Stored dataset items

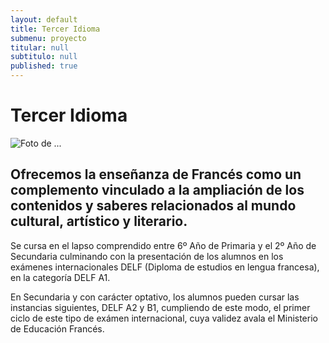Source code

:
 ```yaml
---
layout: default
title: Tercer Idioma
submenu: proyecto
titular: null
subtitulo: null
published: true
---
```


# Tercer Idioma

![Foto de ...](http://placeimg.com/720/200/nature)

##  Ofrecemos la enseñanza de Francés como un complemento vinculado a la ampliación de los contenidos y saberes relacionados al mundo cultural, artístico y literario.

Se cursa en el lapso comprendido entre  6º Año de Primaria y el 2º Año de Secundaria culminando con la presentación de los alumnos en los exámenes internacionales DELF (Diploma de estudios en lengua francesa), en la categoría DELF A1. 

En Secundaria y con carácter optativo, los alumnos pueden cursar las instancias siguientes, DELF A2 y B1, cumpliendo de este modo, el primer ciclo de este tipo de exámen internacional, cuya validez avala el Ministerio de Educación Francés.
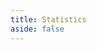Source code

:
 ```yaml
---
title: Statistics
aside: false
---
```



<script lang='ts' setup>
import PageStatistics from '@/_comp/PageStatistics.vue'
</script>

<ClientOnly>
    <suspense>
        <template #fallback>
            <svg class='loading' viewBox='0 0 100 100' preserveAspectRatio='xMidYMid meet'>
                <circle cx='50' cy='50' r='40' stroke-width='10' stroke-dasharray='190'></circle>
            </svg>
        </template>
        <PageStatistics/>
    </suspense>
</ClientOnly>
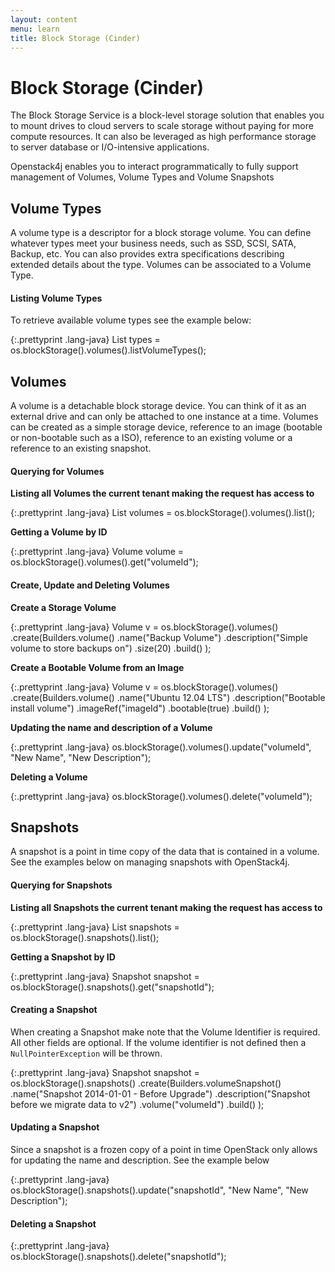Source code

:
 ```yaml
---
layout: content
menu: learn
title: Block Storage (Cinder)
---
```


# Block Storage (Cinder)

The Block Storage Service is a block-level storage solution that enables you to mount drives to cloud servers to scale storage without paying for more compute resources.  It can also be leveraged as high performance storage to server database or I/O-intensive applications.  

Openstack4j enables you to interact programmatically to fully support management of Volumes, Volume Types and Volume Snapshots

## Volume Types

A volume type is a descriptor for a block storage volume. You can define whatever types meet your business needs, such as SSD, SCSI, SATA, Backup, etc.  You can also provides extra specifications describing extended details about the type. Volumes can be associated to a Volume Type.

#### Listing Volume Types

To retrieve available volume types see the example below:

{:.prettyprint .lang-java}
	List<VolumeType> types = os.blockStorage().volumes().listVolumeTypes();


## Volumes

A volume is a detachable block storage device. You can think of it as an external drive and can only be attached to one instance at a time. Volumes can be created as a simple storage device, reference to an image (bootable or non-bootable such as a ISO), reference to an existing volume or a reference to an existing snapshot.

#### Querying for Volumes

**Listing all Volumes the current tenant making the request has access to**

{:.prettyprint .lang-java}
	List<Volume> volumes = os.blockStorage().volumes().list();

**Getting a Volume by ID**

{:.prettyprint .lang-java}
	Volume volume = os.blockStorage().volumes().get("volumeId");
	
#### Create, Update and Deleting Volumes

**Create a Storage Volume**

{:.prettyprint .lang-java}
	Volume v = os.blockStorage().volumes()
	             .create(Builders.volume()
	                .name("Backup Volume")
	                .description("Simple volume to store backups on")
	                .size(20)
	                .build()
	             );
	
**Create a Bootable Volume from an Image**            

{:.prettyprint .lang-java}
	Volume v = os.blockStorage().volumes()
	             .create(Builders.volume()
	                .name("Ubuntu 12.04 LTS")
	                .description("Bootable install volume")
	                .imageRef("imageId")
	                .bootable(true)
	                .build()
	             );

**Updating the name and description of a Volume**

{:.prettyprint .lang-java}
	os.blockStorage().volumes().update("volumeId", "New Name", "New Description");
	
**Deleting a Volume**

{:.prettyprint .lang-java}
	os.blockStorage().volumes().delete("volumeId");
	
## Snapshots

A snapshot is a point in time copy of the data that is contained in a volume.  See the examples below on managing snapshots with OpenStack4j.

#### Querying for Snapshots

**Listing all Snapshots the current tenant making the request has access to**

{:.prettyprint .lang-java}
	List<VolumeSnapshot> snapshots = os.blockStorage().snapshots().list();

**Getting a Snapshot by ID**

{:.prettyprint .lang-java}
	Snapshot snapshot = os.blockStorage().snapshots().get("snapshotId");

#### Creating a Snapshot

When creating a Snapshot make note that the Volume Identifier is required.  All other fields are optional. If the volume identifier is not defined then a `NullPointerException` will be thrown.

{:.prettyprint .lang-java}
	Snapshot snapshot = os.blockStorage().snapshots()
	                      .create(Builders.volumeSnapshot()
	                         .name("Snapshot 2014-01-01 - Before Upgrade")
	                         .description("Snapshot before we migrate data to v2")
	                         .volume("volumeId")
	                         .build()
	                      );
	
#### Updating a Snapshot

Since a snapshot is a frozen copy of a point in time OpenStack only allows for updating the name and description. See the example below

{:.prettyprint .lang-java}
	os.blockStorage().snapshots().update("snapshotId", "New Name", "New Description");
	
#### Deleting a Snapshot

{:.prettyprint .lang-java}
	os.blockStorage().snapshots().delete("snapshotId");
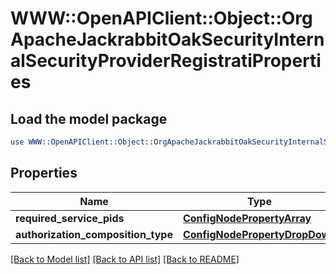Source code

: # WWW::OpenAPIClient::Object::OrgApacheJackrabbitOakSecurityInternalSecurityProviderRegistratiProperties

## Load the model package
```perl
use WWW::OpenAPIClient::Object::OrgApacheJackrabbitOakSecurityInternalSecurityProviderRegistratiProperties;
```

## Properties
Name | Type | Description | Notes
------------ | ------------- | ------------- | -------------
**required_service_pids** | [**ConfigNodePropertyArray**](ConfigNodePropertyArray.md) |  | [optional] 
**authorization_composition_type** | [**ConfigNodePropertyDropDown**](ConfigNodePropertyDropDown.md) |  | [optional] 

[[Back to Model list]](../README.md#documentation-for-models) [[Back to API list]](../README.md#documentation-for-api-endpoints) [[Back to README]](../README.md)


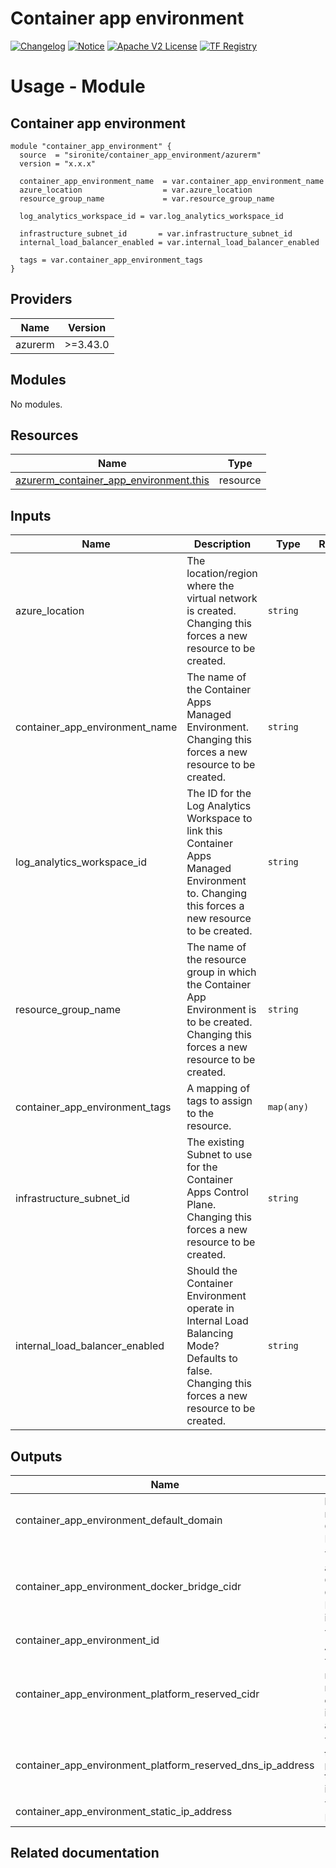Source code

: <!-- BEGIN_TF_DOCS -->
 # Container app environment
[![Changelog](https://img.shields.io/badge/changelog-release-green.svg)](https://github.com/sironite/terraform-azurerm-container_app_environment/releases) [![Notice](https://img.shields.io/badge/notice-copyright-yellow.svg)](NOTICE) [![Apache V2 License](https://img.shields.io/badge/license-Apache%20V2-orange.svg)](LICENSE) [![TF Registry](https://img.shields.io/badge/terraform-registry-blue.svg)](https://registry.terraform.io/providers/hashicorp/azurerm/latest/docs/resources/container_app_environment)

# Usage - Module

## Container app environment
```hcl
module "container_app_environment" {
  source  = "sironite/container_app_environment/azurerm"
  version = "x.x.x"

  container_app_environment_name  = var.container_app_environment_name
  azure_location                  = var.azure_location
  resource_group_name             = var.resource_group_name

  log_analytics_workspace_id = var.log_analytics_workspace_id

  infrastructure_subnet_id       = var.infrastructure_subnet_id
  internal_load_balancer_enabled = var.internal_load_balancer_enabled

  tags = var.container_app_environment_tags
}
```

## Providers

| Name | Version |
|------|---------|
| azurerm | >=3.43.0 |

## Modules

No modules.

## Resources

| Name | Type |
|------|------|
| [azurerm_container_app_environment.this](https://registry.terraform.io/providers/hashicorp/azurerm/latest/docs/resources/container_app_environment) | resource |

## Inputs

| Name | Description | Type | Required |
|------|-------------|------|:--------:|
| azure\_location | The location/region where the virtual network is created. Changing this forces a new resource to be created. | `string` | yes |
| container\_app\_environment\_name | The name of the Container Apps Managed Environment. Changing this forces a new resource to be created. | `string` | yes |
| log\_analytics\_workspace\_id | The ID for the Log Analytics Workspace to link this Container Apps Managed Environment to. Changing this forces a new resource to be created. | `string` | yes |
| resource\_group\_name | The name of the resource group in which the Container App Environment is to be created. Changing this forces a new resource to be created. | `string` | yes |
| container\_app\_environment\_tags | A mapping of tags to assign to the resource. | `map(any)` | no |
| infrastructure\_subnet\_id | The existing Subnet to use for the Container Apps Control Plane. Changing this forces a new resource to be created. | `string` | no |
| internal\_load\_balancer\_enabled | Should the Container Environment operate in Internal Load Balancing Mode? Defaults to false. Changing this forces a new resource to be created. | `string` | no |

## Outputs

| Name | Description |
|------|-------------|
| container\_app\_environment\_default\_domain | he default, publicly resolvable, name of this Container App Environment. |
| container\_app\_environment\_docker\_bridge\_cidr | The network addressing in which the Container Apps in this Container App Environment will reside in CIDR notation. |
| container\_app\_environment\_id | The ID of the Container App Environment |
| container\_app\_environment\_platform\_reserved\_cidr | The IP range, in CIDR notation, that is reserved for environment infrastructure IP addresses. |
| container\_app\_environment\_platform\_reserved\_dns\_ip\_address | The IP address from the IP range defined by `platform_reserved_cidr` that is reserved for the internal DNS server. |
| container\_app\_environment\_static\_ip\_address | The Static IP of the Environment. |

## Related documentation
<!-- END_TF_DOCS -->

* **What to work on**: Above are the records; from them, give again exactly the lines from the one containing "Snapshot by ID**" through the one containing "#### Updating a Snapshot", both included.

* **Response to the exercise**:
**Getting a Snapshot by ID**

{:.prettyprint .lang-java}
	Snapshot snapshot = os.blockStorage().snapshots().get("snapshotId");

#### Creating a Snapshot

When creating a Snapshot make note that the Volume Identifier is required.  All other fields are optional. If the volume identifier is not defined then a `NullPointerException` will be thrown.

{:.prettyprint .lang-java}
	Snapshot snapshot = os.blockStorage().snapshots()
	                      .create(Builders.volumeSnapshot()
	                         .name("Snapshot 2014-01-01 - Before Upgrade")
	                         .description("Snapshot before we migrate data to v2")
	                         .volume("volumeId")
	                         .build()
	                      );
	
#### Updating a Snapshot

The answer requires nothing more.